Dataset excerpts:
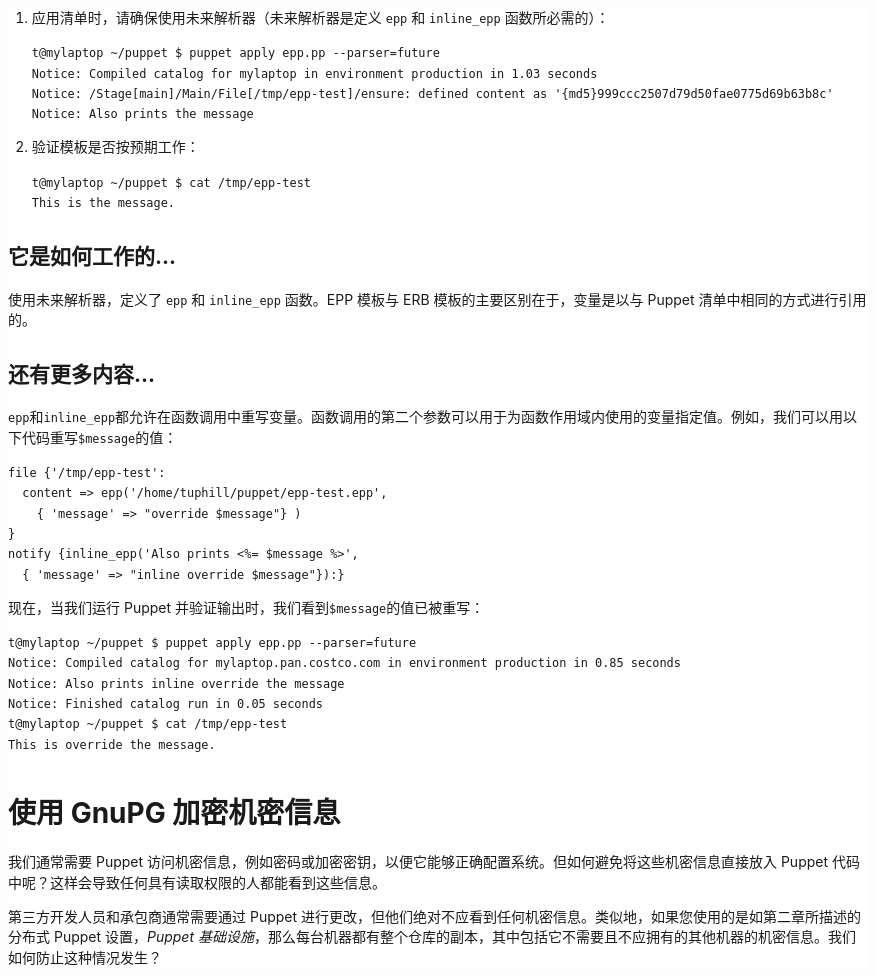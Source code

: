1.  应用清单时，请确保使用未来解析器（未来解析器是定义 `epp` 和 `inline_epp` 函数所必需的）：

    ```
    t@mylaptop ~/puppet $ puppet apply epp.pp --parser=future
    Notice: Compiled catalog for mylaptop in environment production in 1.03 seconds
    Notice: /Stage[main]/Main/File[/tmp/epp-test]/ensure: defined content as '{md5}999ccc2507d79d50fae0775d69b63b8c'
    Notice: Also prints the message

    ```

1.  验证模板是否按预期工作：

    ```
    t@mylaptop ~/puppet $ cat /tmp/epp-test 
    This is the message.

    ```

## 它是如何工作的...

使用未来解析器，定义了 `epp` 和 `inline_epp` 函数。EPP 模板与 ERB 模板的主要区别在于，变量是以与 Puppet 清单中相同的方式进行引用的。

## 还有更多内容…

`epp`和`inline_epp`都允许在函数调用中重写变量。函数调用的第二个参数可以用于为函数作用域内使用的变量指定值。例如，我们可以用以下代码重写`$message`的值：

```
file {'/tmp/epp-test':
  content => epp('/home/tuphill/puppet/epp-test.epp',
    { 'message' => "override $message"} )
}
notify {inline_epp('Also prints <%= $message %>',
  { 'message' => "inline override $message"}):}
```

现在，当我们运行 Puppet 并验证输出时，我们看到`$message`的值已被重写：

```
t@mylaptop ~/puppet $ puppet apply epp.pp --parser=future
Notice: Compiled catalog for mylaptop.pan.costco.com in environment production in 0.85 seconds
Notice: Also prints inline override the message
Notice: Finished catalog run in 0.05 seconds
t@mylaptop ~/puppet $ cat /tmp/epp-test 
This is override the message.

```

# 使用 GnuPG 加密机密信息

我们通常需要 Puppet 访问机密信息，例如密码或加密密钥，以便它能够正确配置系统。但如何避免将这些机密信息直接放入 Puppet 代码中呢？这样会导致任何具有读取权限的人都能看到这些信息。

第三方开发人员和承包商通常需要通过 Puppet 进行更改，但他们绝对不应看到任何机密信息。类似地，如果您使用的是如第二章所描述的分布式 Puppet 设置，*Puppet 基础设施*，那么每台机器都有整个仓库的副本，其中包括它不需要且不应拥有的其他机器的机密信息。我们如何防止这种情况发生？

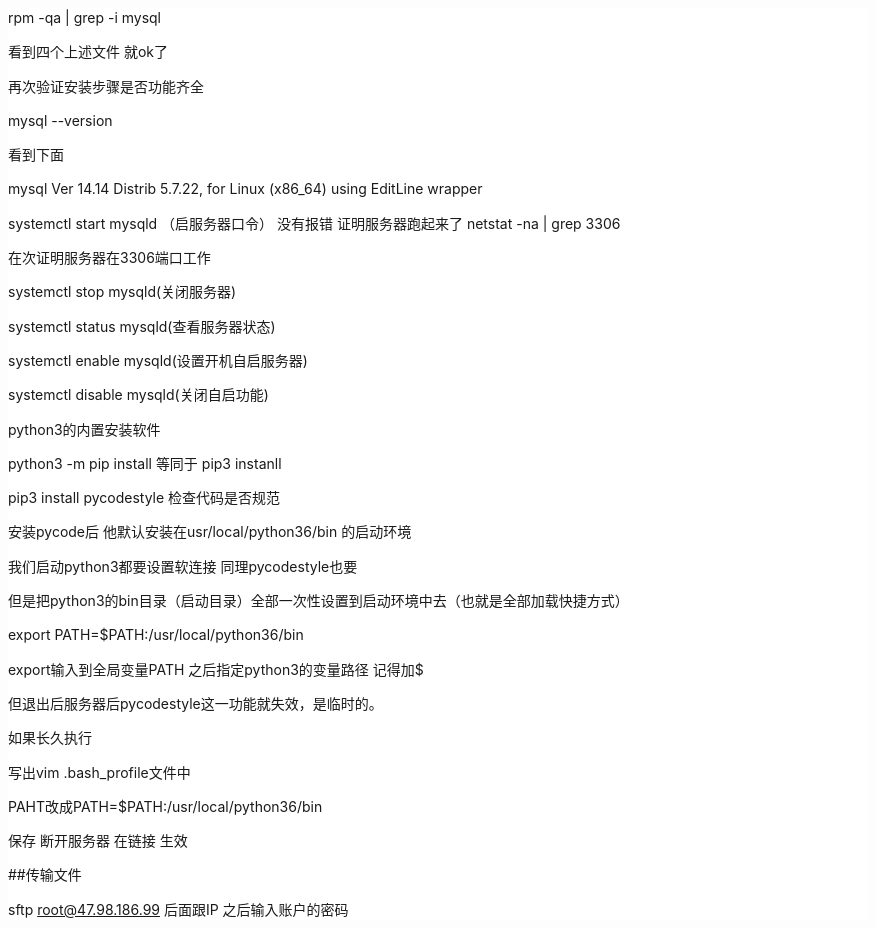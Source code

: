  rpm -qa | grep -i mysql

看到四个上述文件  就ok了

再次验证安装步骤是否功能齐全

mysql --version

看到下面

mysql  Ver 14.14 Distrib 5.7.22, for Linux (x86_64) using  EditLine wrapper

systemctl start mysqld （启服务器口令） 没有报错 证明服务器跑起来了  netstat -na | grep 3306

 在次证明服务器在3306端口工作

systemctl stop mysqld(关闭服务器)

systemctl status mysqld(查看服务器状态)

systemctl enable mysqld(设置开机自启服务器)

systemctl disable mysqld(关闭自启功能)







python3的内置安装软件

python3  -m   pip  install    等同于  pip3  instanll

pip3 install  pycodestyle  检查代码是否规范

安装pycode后 他默认安装在usr/local/python36/bin 的启动环境

我们启动python3都要设置软连接  同理pycodestyle也要

但是把python3的bin目录（启动目录）全部一次性设置到启动环境中去（也就是全部加载快捷方式）

export PATH=$PATH:/usr/local/python36/bin

export输入到全局变量PATH  之后指定python3的变量路径   记得加$

但退出后服务器后pycodestyle这一功能就失效，是临时的。

如果长久执行

写出vim .bash_profile文件中

PAHT改成PATH=$PATH:/usr/local/python36/bin

保存  断开服务器  在链接 生效









##传输文件



sftp root@47.98.186.99   后面跟IP   之后输入账户的密码
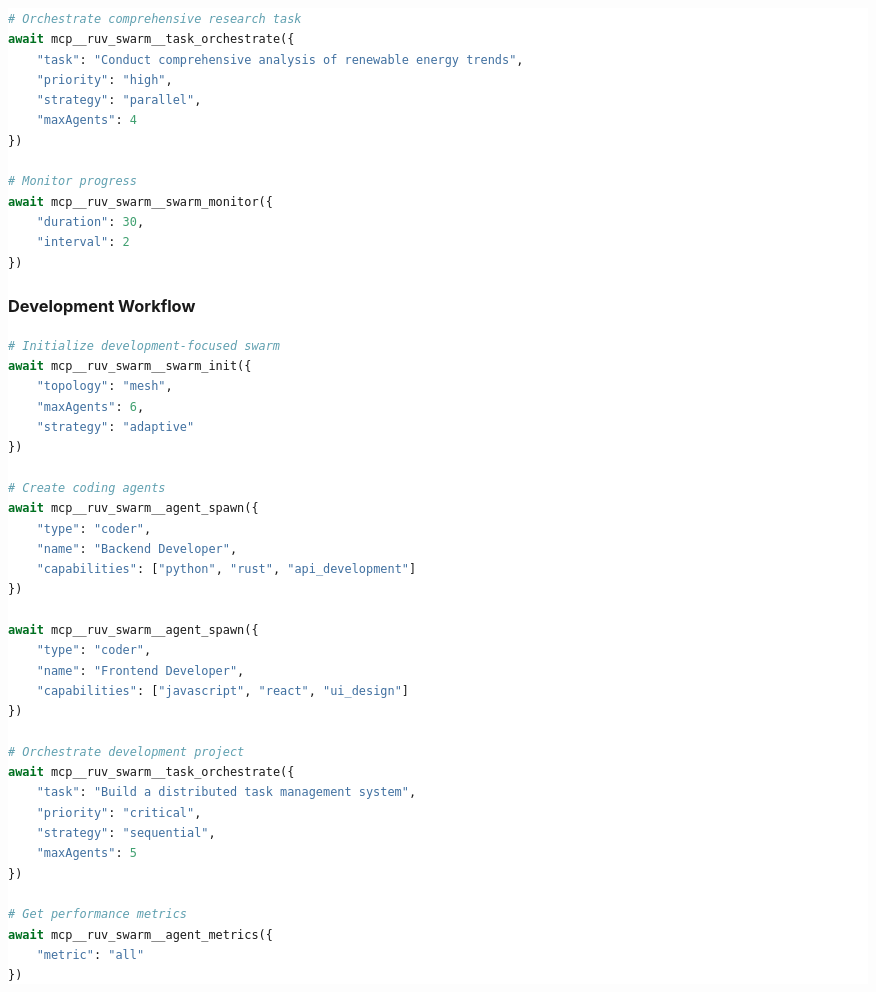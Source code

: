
 ```python
# Orchestrate comprehensive research task
await mcp__ruv_swarm__task_orchestrate({
    "task": "Conduct comprehensive analysis of renewable energy trends",
    "priority": "high",
    "strategy": "parallel",
    "maxAgents": 4
})

# Monitor progress
await mcp__ruv_swarm__swarm_monitor({
    "duration": 30,
    "interval": 2
})
```

### Development Workflow

```python
# Initialize development-focused swarm
await mcp__ruv_swarm__swarm_init({
    "topology": "mesh",
    "maxAgents": 6,
    "strategy": "adaptive"
})

# Create coding agents
await mcp__ruv_swarm__agent_spawn({
    "type": "coder",
    "name": "Backend Developer",
    "capabilities": ["python", "rust", "api_development"]
})

await mcp__ruv_swarm__agent_spawn({
    "type": "coder",
    "name": "Frontend Developer", 
    "capabilities": ["javascript", "react", "ui_design"]
})

# Orchestrate development project
await mcp__ruv_swarm__task_orchestrate({
    "task": "Build a distributed task management system",
    "priority": "critical",
    "strategy": "sequential",
    "maxAgents": 5
})

# Get performance metrics
await mcp__ruv_swarm__agent_metrics({
    "metric": "all"
})
```

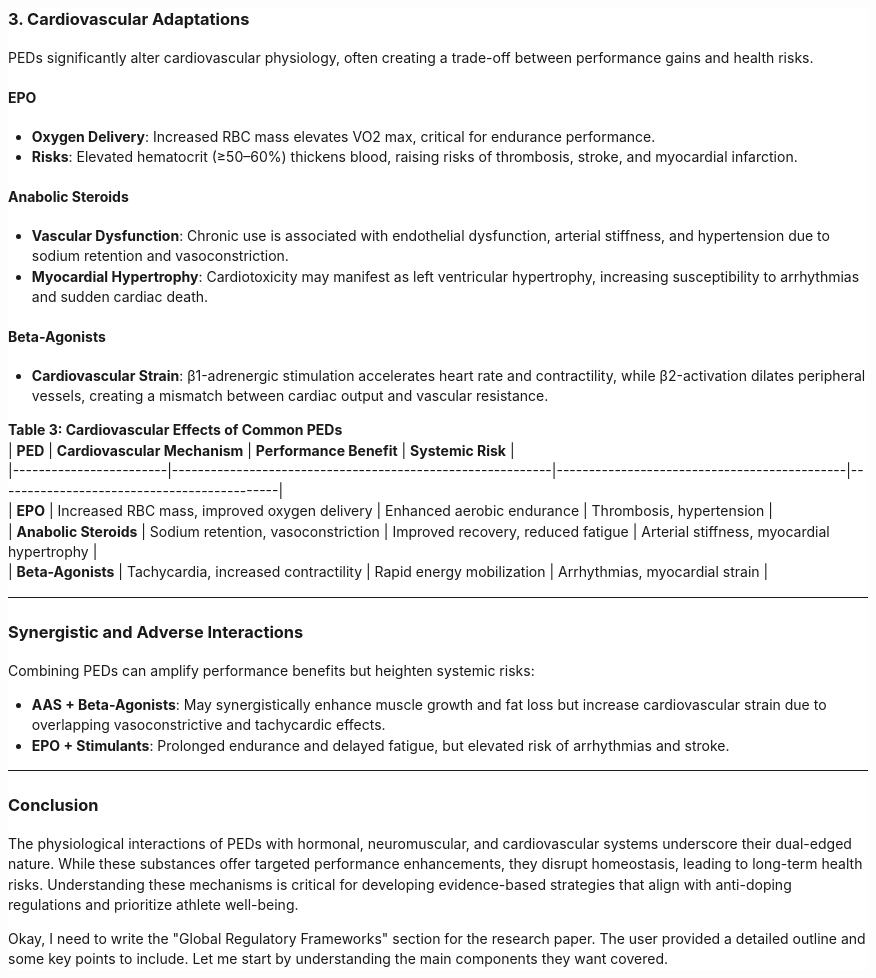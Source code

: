 
### **3. Cardiovascular Adaptations**  
PEDs significantly alter cardiovascular physiology, often creating a trade-off between performance gains and health risks.  

#### **EPO**  
- **Oxygen Delivery**: Increased RBC mass elevates VO2 max, critical for endurance performance.  
- **Risks**: Elevated hematocrit (≥50–60%) thickens blood, raising risks of thrombosis, stroke, and myocardial infarction.  

#### **Anabolic Steroids**  
- **Vascular Dysfunction**: Chronic use is associated with endothelial dysfunction, arterial stiffness, and hypertension due to sodium retention and vasoconstriction.  
- **Myocardial Hypertrophy**: Cardiotoxicity may manifest as left ventricular hypertrophy, increasing susceptibility to arrhythmias and sudden cardiac death.  

#### **Beta-Agonists**  
- **Cardiovascular Strain**: β1-adrenergic stimulation accelerates heart rate and contractility, while β2-activation dilates peripheral vessels, creating a mismatch between cardiac output and vascular resistance.  

**Table 3: Cardiovascular Effects of Common PEDs**  
| **PED**               | **Cardiovascular Mechanism**                             | **Performance Benefit**                     | **Systemic Risk**                          |  
|------------------------|-----------------------------------------------------------|---------------------------------------------|--------------------------------------------|  
| **EPO**                | Increased RBC mass, improved oxygen delivery              | Enhanced aerobic endurance                  | Thrombosis, hypertension                   |  
| **Anabolic Steroids**  | Sodium retention, vasoconstriction                        | Improved recovery, reduced fatigue          | Arterial stiffness, myocardial hypertrophy |  
| **Beta-Agonists**      | Tachycardia, increased contractility                      | Rapid energy mobilization                   | Arrhythmias, myocardial strain             |  

---

### **Synergistic and Adverse Interactions**  
Combining PEDs can amplify performance benefits but heighten systemic risks:  
- **AAS + Beta-Agonists**: May synergistically enhance muscle growth and fat loss but increase cardiovascular strain due to overlapping vasoconstrictive and tachycardic effects.  
- **EPO + Stimulants**: Prolonged endurance and delayed fatigue, but elevated risk of arrhythmias and stroke.  

---

### **Conclusion**  
The physiological interactions of PEDs with hormonal, neuromuscular, and cardiovascular systems underscore their dual-edged nature. While these substances offer targeted performance enhancements, they disrupt homeostasis, leading to long-term health risks. Understanding these mechanisms is critical for developing evidence-based strategies that align with anti-doping regulations and prioritize athlete well-being.


<think>
Okay, I need to write the "Global Regulatory Frameworks" section for the research paper. The user provided a detailed outline and some key points to include. Let me start by understanding the main components they want covered.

**GOAL OF THE EXERCISE**
Quote, exactly and only, the lines from the first line of the data above through the line containing "Ver 14.14 Distrib". The pictures do not belong in it.

**EXPECTED OUTPUT**
Source code

:1.  应用清单时，请确保使用未来解析器（未来解析器是定义 `epp` 和 `inline_epp` 函数所必需的）：

    ```
    t@mylaptop ~/puppet $ puppet apply epp.pp --parser=future
    Notice: Compiled catalog for mylaptop in environment production in 1.03 seconds
    Notice: /Stage[main]/Main/File[/tmp/epp-test]/ensure: defined content as '{md5}999ccc2507d79d50fae0775d69b63b8c'
    Notice: Also prints the message

    ```

1.  验证模板是否按预期工作：

    ```
    t@mylaptop ~/puppet $ cat /tmp/epp-test 
    This is the message.

    ```

## 它是如何工作的...

使用未来解析器，定义了 `epp` 和 `inline_epp` 函数。EPP 模板与 ERB 模板的主要区别在于，变量是以与 Puppet 清单中相同的方式进行引用的。

## 还有更多内容…

`epp`和`inline_epp`都允许在函数调用中重写变量。函数调用的第二个参数可以用于为函数作用域内使用的变量指定值。例如，我们可以用以下代码重写`$message`的值：

```
file {'/tmp/epp-test':
  content => epp('/home/tuphill/puppet/epp-test.epp',
    { 'message' => "override $message"} )
}
notify {inline_epp('Also prints <%= $message %>',
  { 'message' => "inline override $message"}):}
```

现在，当我们运行 Puppet 并验证输出时，我们看到`$message`的值已被重写：

```
t@mylaptop ~/puppet $ puppet apply epp.pp --parser=future
Notice: Compiled catalog for mylaptop.pan.costco.com in environment production in 0.85 seconds
Notice: Also prints inline override the message
Notice: Finished catalog run in 0.05 seconds
t@mylaptop ~/puppet $ cat /tmp/epp-test 
This is override the message.

```

# 使用 GnuPG 加密机密信息

我们通常需要 Puppet 访问机密信息，例如密码或加密密钥，以便它能够正确配置系统。但如何避免将这些机密信息直接放入 Puppet 代码中呢？这样会导致任何具有读取权限的人都能看到这些信息。

第三方开发人员和承包商通常需要通过 Puppet 进行更改，但他们绝对不应看到任何机密信息。类似地，如果您使用的是如第二章所描述的分布式 Puppet 设置，*Puppet 基础设施*，那么每台机器都有整个仓库的副本，其中包括它不需要且不应拥有的其他机器的机密信息。我们如何防止这种情况发生？

Source code

:  rpm -qa | grep -i mysql

看到四个上述文件  就ok了

再次验证安装步骤是否功能齐全

mysql --version

看到下面

mysql  Ver 14.14 Distrib 5.7.22, for Linux (x86_64) using  EditLine wrapper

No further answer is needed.